WHAT IS NEEDED.
Below are records; reproduce exactly the lines from the one that has "Light Fall 2012" through the one that has "roots are blockchain-anchored.", ends included, and nothing more.

AVAILABLE RECORDS.

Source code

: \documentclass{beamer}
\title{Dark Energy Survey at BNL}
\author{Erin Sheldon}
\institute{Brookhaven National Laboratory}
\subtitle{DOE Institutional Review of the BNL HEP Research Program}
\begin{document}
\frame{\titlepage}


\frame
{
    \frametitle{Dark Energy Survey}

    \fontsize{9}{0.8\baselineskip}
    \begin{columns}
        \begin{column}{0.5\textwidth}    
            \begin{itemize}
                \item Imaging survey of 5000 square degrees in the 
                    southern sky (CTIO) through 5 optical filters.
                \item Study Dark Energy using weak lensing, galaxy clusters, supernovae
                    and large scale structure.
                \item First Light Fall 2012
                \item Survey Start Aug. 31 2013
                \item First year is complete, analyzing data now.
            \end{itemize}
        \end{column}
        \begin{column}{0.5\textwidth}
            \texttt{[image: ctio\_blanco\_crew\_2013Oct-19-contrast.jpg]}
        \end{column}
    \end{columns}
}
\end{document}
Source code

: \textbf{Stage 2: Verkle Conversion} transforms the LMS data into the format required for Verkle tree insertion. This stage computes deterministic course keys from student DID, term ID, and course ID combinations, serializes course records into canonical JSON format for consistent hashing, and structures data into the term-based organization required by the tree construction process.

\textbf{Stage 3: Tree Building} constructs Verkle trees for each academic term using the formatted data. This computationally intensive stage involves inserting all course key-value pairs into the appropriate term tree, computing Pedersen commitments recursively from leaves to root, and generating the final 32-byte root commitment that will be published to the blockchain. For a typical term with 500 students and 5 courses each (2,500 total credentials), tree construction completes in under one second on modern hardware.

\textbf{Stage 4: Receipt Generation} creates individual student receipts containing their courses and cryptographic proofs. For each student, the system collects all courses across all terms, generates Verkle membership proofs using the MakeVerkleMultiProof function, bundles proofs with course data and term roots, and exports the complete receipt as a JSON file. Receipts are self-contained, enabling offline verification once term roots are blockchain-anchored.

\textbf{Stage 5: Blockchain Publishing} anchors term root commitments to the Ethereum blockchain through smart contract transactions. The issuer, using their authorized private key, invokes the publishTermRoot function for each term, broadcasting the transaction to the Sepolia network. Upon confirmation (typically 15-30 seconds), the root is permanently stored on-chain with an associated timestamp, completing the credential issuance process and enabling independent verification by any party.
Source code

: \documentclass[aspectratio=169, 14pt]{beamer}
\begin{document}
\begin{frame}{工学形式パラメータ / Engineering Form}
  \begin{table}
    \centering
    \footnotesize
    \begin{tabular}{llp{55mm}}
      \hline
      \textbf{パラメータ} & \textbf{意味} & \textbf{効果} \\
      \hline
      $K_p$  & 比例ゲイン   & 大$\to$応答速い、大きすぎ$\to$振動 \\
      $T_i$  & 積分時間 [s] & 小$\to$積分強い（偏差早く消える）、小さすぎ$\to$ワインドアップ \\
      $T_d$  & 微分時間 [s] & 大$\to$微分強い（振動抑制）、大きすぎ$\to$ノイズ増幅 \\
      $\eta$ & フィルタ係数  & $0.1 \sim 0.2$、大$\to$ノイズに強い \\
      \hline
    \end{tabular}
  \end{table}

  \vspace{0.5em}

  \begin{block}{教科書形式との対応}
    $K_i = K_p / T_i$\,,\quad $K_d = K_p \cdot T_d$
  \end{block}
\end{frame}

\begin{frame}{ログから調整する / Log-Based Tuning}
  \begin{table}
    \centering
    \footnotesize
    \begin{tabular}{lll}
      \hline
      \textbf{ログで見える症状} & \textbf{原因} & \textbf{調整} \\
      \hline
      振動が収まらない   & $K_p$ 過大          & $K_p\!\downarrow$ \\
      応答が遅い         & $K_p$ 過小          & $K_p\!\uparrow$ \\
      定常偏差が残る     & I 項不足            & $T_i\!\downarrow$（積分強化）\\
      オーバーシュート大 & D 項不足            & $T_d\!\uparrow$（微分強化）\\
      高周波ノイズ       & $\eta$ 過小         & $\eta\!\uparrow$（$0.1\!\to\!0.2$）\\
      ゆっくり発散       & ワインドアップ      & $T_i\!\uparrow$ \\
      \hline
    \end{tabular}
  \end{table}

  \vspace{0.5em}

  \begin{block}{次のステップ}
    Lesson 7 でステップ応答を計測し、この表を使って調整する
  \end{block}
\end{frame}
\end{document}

SOLUTION TO THE EXERCISE.
                \item First Light Fall 2012
                \item Survey Start Aug. 31 2013
                \item First year is complete, analyzing data now.
            \end{itemize}
        \end{column}
        \begin{column}{0.5\textwidth}
            \texttt{[image: ctio\_blanco\_crew\_2013Oct-19-contrast.jpg]}
        \end{column}
    \end{columns}
}
\end{document}
Source code

: \textbf{Stage 2: Verkle Conversion} transforms the LMS data into the format required for Verkle tree insertion. This stage computes deterministic course keys from student DID, term ID, and course ID combinations, serializes course records into canonical JSON format for consistent hashing, and structures data into the term-based organization required by the tree construction process.

\textbf{Stage 3: Tree Building} constructs Verkle trees for each academic term using the formatted data. This computationally intensive stage involves inserting all course key-value pairs into the appropriate term tree, computing Pedersen commitments recursively from leaves to root, and generating the final 32-byte root commitment that will be published to the blockchain. For a typical term with 500 students and 5 courses each (2,500 total credentials), tree construction completes in under one second on modern hardware.

\textbf{Stage 4: Receipt Generation} creates individual student receipts containing their courses and cryptographic proofs. For each student, the system collects all courses across all terms, generates Verkle membership proofs using the MakeVerkleMultiProof function, bundles proofs with course data and term roots, and exports the complete receipt as a JSON file. Receipts are self-contained, enabling offline verification once term roots are blockchain-anchored.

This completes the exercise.